There's no need to start a new one - the older is still burning.

> > only _real_ reason I can see why not to include the winepulse in the generic
> > wine source are the maintenance problems. All the other reasons that were
> > stated in the comments upwards seems to be more a political one.
>
> Code quality may be political, but it made Wine what it is today. Without code
> quality, Wine would be a dying project like Cedega or ReactOS.
>

The quality of a code is a subjective thing. I've been working some time as a programmer supporting legacy code and reviewing proposed patches to make it better. There always were some things that we were not agreeing at with colleagues while the proposed code was working in general. Then again - as I had already said - IMHO there's no need in accepting winepulse in mainline wine source tree. It is sufficient just to make it easier to build it separately from the wine.

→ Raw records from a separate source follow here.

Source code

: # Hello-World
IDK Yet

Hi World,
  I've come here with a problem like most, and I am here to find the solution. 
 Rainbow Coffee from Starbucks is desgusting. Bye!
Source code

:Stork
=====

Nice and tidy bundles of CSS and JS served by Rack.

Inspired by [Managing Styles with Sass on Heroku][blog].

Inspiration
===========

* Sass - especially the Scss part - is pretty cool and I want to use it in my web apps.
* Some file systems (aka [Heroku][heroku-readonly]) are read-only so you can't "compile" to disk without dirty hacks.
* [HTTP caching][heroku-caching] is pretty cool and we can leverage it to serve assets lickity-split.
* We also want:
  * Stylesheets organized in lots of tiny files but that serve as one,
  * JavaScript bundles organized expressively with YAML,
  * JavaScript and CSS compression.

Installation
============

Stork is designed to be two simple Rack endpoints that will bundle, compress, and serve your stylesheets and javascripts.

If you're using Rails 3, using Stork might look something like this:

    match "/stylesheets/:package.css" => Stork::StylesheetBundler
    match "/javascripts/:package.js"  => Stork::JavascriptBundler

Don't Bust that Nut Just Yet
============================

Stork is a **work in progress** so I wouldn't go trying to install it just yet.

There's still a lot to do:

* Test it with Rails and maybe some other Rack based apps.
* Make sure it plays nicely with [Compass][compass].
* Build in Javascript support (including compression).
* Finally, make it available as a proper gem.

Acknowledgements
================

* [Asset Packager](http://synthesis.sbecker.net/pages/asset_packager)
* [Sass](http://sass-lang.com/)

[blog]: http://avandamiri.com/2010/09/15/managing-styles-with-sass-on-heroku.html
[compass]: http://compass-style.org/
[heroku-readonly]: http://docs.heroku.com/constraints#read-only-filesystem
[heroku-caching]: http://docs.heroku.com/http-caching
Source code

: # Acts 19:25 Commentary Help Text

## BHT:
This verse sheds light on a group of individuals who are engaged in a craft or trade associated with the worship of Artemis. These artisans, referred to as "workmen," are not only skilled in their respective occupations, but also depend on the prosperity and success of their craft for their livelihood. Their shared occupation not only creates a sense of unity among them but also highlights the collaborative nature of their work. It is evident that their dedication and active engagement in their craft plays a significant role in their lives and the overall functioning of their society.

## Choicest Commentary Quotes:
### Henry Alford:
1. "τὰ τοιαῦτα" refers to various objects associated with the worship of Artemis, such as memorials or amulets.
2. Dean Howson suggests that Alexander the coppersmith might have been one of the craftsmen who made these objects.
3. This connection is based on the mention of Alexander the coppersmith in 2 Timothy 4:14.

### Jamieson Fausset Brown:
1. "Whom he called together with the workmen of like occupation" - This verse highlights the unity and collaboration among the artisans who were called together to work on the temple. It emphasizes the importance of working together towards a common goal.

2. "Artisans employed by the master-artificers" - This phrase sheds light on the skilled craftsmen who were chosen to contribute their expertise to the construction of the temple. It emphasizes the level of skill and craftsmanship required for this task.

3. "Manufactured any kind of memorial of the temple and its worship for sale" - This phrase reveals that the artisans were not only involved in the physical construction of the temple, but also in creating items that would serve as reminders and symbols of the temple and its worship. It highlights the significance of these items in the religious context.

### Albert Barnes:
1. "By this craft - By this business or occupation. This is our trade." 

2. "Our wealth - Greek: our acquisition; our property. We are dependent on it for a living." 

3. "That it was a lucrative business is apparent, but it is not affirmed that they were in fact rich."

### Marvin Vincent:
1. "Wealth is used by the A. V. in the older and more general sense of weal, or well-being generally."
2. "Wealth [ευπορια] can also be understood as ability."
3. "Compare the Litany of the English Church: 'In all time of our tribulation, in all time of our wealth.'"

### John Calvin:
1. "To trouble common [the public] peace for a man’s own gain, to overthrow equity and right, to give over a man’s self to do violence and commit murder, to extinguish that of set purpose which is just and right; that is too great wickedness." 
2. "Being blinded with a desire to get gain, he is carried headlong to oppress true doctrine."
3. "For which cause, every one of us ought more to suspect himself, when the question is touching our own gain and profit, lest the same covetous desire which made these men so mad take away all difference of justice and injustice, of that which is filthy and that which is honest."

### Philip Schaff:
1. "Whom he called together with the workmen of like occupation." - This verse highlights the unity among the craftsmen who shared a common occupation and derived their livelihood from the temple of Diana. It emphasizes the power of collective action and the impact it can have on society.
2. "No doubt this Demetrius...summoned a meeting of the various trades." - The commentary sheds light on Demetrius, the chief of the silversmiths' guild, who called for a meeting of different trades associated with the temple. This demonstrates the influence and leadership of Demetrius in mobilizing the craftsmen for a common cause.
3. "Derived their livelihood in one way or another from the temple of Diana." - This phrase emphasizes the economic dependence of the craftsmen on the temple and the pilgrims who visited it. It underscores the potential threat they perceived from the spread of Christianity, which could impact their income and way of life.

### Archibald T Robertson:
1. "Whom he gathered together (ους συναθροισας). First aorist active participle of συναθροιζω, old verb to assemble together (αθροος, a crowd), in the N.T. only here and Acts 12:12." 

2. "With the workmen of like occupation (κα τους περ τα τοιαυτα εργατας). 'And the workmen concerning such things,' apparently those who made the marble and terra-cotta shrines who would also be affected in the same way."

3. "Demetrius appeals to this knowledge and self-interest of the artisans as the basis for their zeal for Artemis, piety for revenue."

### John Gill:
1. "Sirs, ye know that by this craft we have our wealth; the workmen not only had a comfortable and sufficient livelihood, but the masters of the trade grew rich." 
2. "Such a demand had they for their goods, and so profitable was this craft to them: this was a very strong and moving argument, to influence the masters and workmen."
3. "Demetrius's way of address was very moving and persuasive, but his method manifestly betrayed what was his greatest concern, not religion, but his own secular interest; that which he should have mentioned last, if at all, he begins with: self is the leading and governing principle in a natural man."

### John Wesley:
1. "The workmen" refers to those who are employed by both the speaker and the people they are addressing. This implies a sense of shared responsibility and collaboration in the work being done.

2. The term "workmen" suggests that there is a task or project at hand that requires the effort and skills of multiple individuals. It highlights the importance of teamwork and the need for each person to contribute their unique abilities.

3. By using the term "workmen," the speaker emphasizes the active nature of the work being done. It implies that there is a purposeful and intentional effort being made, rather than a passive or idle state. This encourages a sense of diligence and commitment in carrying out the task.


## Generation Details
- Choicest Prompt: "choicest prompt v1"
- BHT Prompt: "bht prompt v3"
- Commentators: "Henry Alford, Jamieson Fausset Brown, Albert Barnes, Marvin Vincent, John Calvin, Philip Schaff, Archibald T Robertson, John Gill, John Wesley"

> seriously as a long-term solution. The reason why it hasn't been done is that
> it's a *lot* of work to do so, and so far no one is willing to do it.

Got it. I hadn't had a lot of free time to look at the wine sound drivers sources and I was thinking that it wouldn't require a lot of changes to wine. If it really requires a lot of changes then it makes clear why it hadn't been done so far :-(.